What is expected
Sort through the data and copy the lines holding the word "تنازلت".

Plain-text document sources:
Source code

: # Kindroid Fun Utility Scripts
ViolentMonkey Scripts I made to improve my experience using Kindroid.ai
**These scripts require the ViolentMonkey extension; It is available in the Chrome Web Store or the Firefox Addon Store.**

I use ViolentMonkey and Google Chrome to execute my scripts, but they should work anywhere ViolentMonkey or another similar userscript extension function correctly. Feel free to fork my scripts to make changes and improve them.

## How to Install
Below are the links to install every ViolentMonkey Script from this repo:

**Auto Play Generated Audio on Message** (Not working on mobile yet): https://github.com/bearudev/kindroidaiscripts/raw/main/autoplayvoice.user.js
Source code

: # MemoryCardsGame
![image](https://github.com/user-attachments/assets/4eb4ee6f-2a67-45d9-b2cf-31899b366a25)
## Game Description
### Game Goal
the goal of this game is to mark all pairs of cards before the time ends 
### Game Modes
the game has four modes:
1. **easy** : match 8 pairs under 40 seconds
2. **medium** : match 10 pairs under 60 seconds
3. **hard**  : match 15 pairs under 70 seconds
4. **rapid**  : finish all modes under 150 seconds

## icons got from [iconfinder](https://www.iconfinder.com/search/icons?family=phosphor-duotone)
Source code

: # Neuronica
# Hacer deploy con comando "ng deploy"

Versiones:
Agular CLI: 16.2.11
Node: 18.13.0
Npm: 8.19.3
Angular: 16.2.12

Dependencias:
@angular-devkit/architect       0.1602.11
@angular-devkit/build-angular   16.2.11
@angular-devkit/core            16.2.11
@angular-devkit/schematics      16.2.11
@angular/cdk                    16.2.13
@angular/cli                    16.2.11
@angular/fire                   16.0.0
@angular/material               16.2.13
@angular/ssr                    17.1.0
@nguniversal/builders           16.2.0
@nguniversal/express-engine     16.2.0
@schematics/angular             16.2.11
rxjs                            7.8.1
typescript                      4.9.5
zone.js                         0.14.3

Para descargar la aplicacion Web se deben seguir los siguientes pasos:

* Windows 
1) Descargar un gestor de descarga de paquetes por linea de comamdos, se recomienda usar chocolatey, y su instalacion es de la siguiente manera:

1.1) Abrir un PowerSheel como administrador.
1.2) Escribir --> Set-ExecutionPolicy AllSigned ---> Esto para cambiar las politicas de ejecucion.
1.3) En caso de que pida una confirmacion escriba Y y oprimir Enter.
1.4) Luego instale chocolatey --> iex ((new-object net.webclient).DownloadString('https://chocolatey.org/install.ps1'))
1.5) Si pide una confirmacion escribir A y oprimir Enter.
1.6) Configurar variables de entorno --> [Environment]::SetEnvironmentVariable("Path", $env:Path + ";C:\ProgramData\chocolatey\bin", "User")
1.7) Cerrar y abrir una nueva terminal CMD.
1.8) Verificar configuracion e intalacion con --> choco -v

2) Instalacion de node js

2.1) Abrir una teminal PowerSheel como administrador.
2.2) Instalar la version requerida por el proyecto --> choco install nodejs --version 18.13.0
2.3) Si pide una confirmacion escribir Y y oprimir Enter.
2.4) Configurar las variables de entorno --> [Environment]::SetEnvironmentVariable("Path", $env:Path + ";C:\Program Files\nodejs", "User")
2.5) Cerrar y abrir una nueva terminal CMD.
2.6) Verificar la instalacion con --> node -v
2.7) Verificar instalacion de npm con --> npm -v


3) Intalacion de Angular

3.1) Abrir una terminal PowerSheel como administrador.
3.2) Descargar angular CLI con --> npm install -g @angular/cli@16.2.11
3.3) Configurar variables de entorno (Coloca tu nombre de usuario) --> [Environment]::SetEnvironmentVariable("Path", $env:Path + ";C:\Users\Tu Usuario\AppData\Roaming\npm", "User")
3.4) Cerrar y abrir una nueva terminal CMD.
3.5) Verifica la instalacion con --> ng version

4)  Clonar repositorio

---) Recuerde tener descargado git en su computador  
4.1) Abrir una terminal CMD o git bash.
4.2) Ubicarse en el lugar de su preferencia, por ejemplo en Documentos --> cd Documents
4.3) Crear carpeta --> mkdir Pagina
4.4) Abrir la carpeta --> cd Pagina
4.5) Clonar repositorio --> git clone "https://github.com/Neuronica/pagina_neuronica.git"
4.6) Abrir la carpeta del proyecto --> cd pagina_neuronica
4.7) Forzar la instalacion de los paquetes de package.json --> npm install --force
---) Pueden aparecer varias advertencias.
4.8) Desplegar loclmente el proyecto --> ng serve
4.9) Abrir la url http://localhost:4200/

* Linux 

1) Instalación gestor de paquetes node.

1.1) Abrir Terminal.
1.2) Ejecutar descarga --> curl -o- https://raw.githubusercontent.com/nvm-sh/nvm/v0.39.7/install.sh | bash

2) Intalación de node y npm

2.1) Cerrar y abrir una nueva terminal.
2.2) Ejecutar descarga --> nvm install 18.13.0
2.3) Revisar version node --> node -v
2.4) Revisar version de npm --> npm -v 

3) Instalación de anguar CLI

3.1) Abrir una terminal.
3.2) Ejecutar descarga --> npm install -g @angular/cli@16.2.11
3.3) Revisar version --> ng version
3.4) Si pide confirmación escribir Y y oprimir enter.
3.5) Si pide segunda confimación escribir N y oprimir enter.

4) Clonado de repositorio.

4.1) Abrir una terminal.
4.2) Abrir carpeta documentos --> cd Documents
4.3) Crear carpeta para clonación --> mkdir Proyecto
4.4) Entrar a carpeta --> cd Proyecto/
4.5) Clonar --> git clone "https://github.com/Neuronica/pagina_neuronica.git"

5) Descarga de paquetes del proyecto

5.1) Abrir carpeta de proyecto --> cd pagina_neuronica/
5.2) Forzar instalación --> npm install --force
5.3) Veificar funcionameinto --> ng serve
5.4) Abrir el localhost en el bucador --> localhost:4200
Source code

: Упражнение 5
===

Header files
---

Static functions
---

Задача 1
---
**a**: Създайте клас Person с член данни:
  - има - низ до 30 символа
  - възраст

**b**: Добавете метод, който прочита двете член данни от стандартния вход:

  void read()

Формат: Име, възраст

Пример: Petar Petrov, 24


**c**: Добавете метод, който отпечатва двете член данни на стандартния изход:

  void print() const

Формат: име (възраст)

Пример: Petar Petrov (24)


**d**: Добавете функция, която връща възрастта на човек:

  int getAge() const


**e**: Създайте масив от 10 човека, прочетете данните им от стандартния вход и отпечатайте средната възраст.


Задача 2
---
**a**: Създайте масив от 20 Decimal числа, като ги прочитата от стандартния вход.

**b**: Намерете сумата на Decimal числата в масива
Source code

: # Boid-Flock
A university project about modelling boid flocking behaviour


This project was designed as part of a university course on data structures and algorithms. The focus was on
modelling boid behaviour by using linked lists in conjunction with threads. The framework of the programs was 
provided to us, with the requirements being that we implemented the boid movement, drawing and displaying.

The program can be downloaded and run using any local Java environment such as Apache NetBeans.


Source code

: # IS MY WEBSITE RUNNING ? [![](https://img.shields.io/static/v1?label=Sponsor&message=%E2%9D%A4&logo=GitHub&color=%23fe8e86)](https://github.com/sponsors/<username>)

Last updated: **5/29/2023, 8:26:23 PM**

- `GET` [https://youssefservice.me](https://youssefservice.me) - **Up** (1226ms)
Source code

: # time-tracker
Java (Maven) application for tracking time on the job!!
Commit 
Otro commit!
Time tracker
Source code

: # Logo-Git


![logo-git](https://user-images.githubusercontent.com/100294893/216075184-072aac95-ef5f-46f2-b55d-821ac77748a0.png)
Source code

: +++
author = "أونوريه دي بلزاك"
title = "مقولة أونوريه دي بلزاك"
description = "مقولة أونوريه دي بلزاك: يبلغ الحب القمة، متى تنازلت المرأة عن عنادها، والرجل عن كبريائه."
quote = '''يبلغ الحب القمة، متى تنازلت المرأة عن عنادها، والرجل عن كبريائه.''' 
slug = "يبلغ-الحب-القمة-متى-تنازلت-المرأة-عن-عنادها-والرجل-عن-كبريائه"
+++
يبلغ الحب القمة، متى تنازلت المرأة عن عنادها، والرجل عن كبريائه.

Reply
description = "مقولة أونوريه دي بلزاك: يبلغ الحب القمة، متى تنازلت المرأة عن عنادها، والرجل عن كبريائه."
quote = '''يبلغ الحب القمة، متى تنازلت المرأة عن عنادها، والرجل عن كبريائه.''' 
slug = "يبلغ-الحب-القمة-متى-تنازلت-المرأة-عن-عنادها-والرجل-عن-كبريائه"
يبلغ الحب القمة، متى تنازلت المرأة عن عنادها، والرجل عن كبريائه.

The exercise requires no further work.